Data items:
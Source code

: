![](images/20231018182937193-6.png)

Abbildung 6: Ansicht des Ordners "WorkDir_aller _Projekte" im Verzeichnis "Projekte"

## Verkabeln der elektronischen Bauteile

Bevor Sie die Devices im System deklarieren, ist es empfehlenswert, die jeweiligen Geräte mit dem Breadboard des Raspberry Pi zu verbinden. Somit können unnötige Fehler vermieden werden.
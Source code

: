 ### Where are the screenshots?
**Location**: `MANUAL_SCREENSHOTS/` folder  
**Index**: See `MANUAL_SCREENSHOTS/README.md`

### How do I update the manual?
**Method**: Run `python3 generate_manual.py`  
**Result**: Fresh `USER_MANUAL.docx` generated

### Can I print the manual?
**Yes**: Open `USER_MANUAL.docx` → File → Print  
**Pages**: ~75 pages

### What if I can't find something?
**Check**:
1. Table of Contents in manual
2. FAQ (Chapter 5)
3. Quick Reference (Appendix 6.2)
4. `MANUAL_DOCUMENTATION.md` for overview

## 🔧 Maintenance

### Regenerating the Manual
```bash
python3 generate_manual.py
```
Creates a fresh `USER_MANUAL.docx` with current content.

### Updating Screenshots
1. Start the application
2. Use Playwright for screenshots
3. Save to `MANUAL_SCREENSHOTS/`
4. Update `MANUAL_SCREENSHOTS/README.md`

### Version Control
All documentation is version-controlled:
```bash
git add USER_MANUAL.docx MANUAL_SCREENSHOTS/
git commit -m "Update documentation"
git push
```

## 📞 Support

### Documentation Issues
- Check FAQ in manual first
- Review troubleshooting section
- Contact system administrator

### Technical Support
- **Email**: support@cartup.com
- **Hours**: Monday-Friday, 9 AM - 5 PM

...

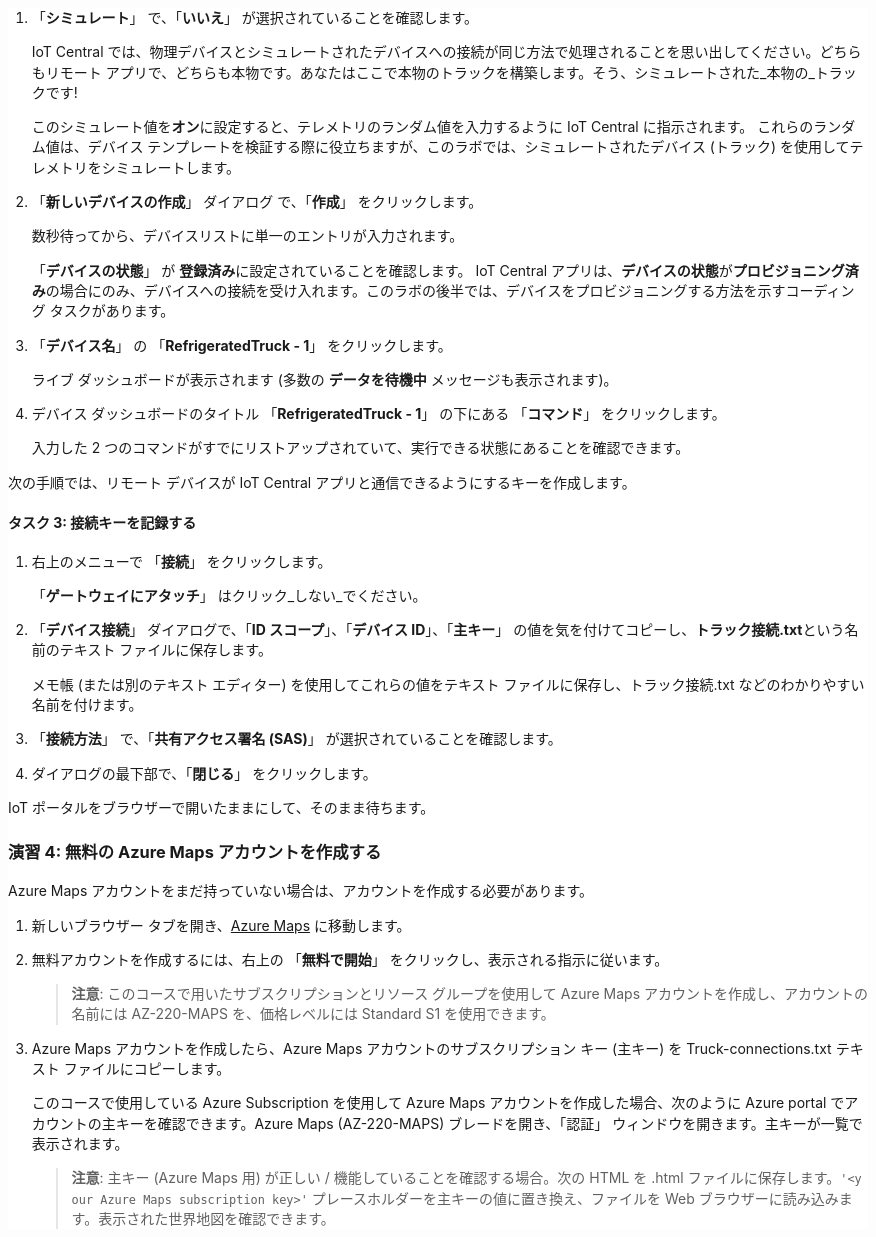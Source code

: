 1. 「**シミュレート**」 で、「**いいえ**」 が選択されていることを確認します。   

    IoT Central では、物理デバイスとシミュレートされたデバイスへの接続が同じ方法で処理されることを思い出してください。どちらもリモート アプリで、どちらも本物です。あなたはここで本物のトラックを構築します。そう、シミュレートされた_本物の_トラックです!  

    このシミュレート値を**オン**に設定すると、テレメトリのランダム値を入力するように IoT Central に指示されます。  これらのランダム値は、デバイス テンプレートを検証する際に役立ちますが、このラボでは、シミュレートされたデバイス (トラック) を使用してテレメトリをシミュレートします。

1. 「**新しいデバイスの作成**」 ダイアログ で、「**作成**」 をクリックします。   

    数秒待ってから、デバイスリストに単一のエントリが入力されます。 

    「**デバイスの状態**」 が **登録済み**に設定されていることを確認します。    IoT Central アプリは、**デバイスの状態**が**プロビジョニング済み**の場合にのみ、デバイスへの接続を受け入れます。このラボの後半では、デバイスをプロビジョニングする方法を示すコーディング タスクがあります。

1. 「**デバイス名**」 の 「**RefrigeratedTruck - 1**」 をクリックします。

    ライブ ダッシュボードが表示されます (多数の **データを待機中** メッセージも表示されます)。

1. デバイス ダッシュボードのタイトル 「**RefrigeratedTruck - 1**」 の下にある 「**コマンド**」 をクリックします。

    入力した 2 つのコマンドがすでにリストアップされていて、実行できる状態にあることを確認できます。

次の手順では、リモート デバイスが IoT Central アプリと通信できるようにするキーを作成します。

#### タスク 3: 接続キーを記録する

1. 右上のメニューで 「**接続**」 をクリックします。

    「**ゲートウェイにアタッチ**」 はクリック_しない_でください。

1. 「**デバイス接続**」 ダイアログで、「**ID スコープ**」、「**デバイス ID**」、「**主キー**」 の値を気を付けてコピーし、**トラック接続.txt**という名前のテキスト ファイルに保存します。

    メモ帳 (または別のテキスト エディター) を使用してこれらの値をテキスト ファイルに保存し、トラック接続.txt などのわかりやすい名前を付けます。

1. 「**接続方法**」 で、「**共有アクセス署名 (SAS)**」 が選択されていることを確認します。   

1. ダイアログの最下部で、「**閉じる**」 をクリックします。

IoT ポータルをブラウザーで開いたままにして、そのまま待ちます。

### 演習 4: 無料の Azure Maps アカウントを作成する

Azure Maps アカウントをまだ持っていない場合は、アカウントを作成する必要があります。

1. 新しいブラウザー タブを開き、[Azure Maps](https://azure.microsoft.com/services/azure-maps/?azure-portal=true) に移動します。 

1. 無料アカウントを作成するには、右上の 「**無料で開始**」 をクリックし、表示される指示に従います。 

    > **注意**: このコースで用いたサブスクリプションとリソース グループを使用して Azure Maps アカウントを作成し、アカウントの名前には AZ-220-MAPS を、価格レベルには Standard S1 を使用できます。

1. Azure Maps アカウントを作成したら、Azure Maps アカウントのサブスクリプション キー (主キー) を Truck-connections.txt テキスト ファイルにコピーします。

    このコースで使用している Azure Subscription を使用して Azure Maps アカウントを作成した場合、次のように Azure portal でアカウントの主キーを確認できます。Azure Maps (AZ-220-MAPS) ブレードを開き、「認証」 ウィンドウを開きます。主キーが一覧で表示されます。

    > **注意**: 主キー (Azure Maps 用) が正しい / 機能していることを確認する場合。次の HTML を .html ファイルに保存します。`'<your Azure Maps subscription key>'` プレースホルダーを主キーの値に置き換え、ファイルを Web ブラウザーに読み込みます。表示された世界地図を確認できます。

==

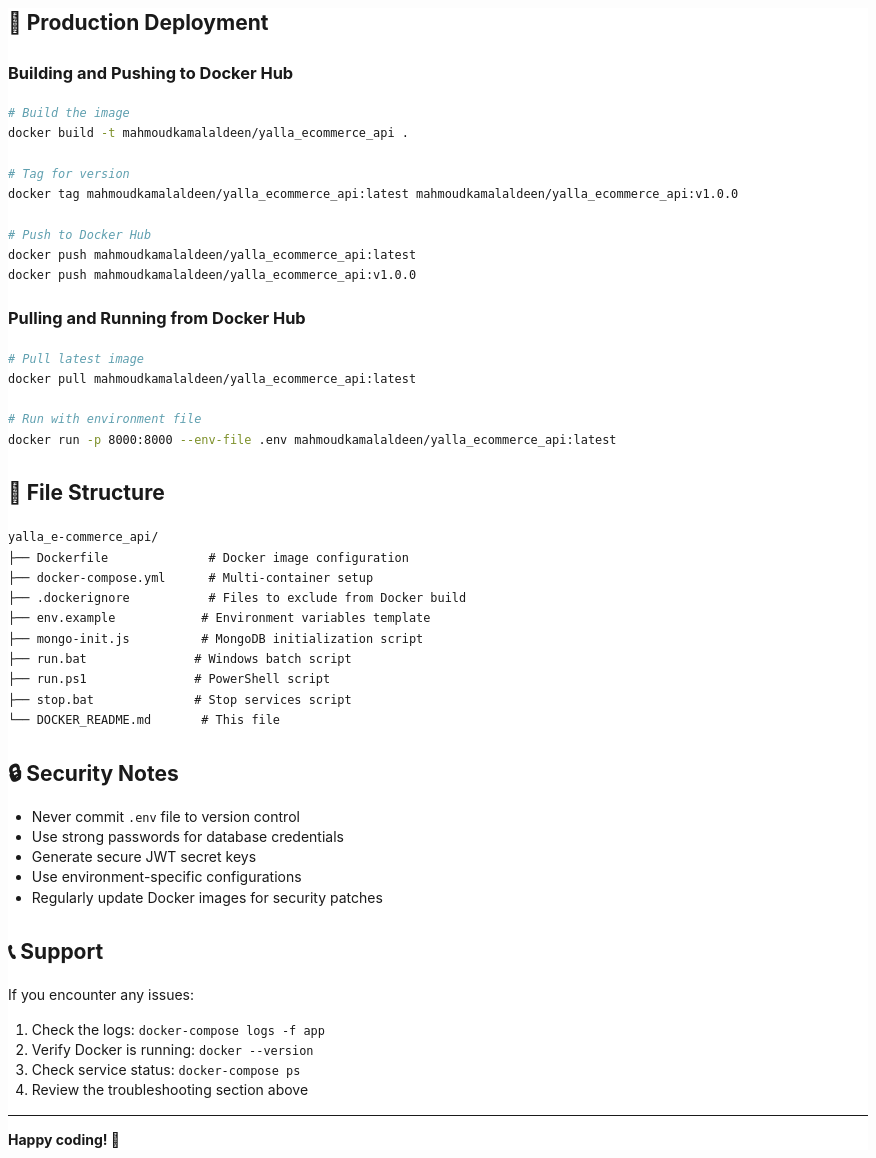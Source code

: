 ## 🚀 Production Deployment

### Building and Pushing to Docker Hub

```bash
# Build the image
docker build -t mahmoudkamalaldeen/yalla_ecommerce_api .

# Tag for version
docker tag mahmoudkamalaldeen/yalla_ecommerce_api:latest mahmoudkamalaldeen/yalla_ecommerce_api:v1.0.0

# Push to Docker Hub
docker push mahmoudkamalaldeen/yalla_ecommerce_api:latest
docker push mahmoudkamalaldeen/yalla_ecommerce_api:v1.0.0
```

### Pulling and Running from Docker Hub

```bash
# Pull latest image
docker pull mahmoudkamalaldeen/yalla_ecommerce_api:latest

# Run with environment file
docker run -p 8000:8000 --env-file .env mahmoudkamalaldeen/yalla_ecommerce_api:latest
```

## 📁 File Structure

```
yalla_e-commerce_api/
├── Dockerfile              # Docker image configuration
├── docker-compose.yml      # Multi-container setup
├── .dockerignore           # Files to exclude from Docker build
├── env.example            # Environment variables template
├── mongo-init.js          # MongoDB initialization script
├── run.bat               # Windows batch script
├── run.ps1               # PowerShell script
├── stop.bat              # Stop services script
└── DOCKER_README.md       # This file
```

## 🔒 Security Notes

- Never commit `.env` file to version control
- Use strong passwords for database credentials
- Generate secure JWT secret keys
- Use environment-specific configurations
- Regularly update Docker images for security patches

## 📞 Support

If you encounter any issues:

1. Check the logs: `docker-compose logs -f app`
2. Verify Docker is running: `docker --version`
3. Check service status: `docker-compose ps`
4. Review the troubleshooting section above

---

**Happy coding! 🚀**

» **Required action**
Search the entries above for the string "section", and report each line where it occurs.

» **Task output**
- Review troubleshooting section
4. Review the troubleshooting section above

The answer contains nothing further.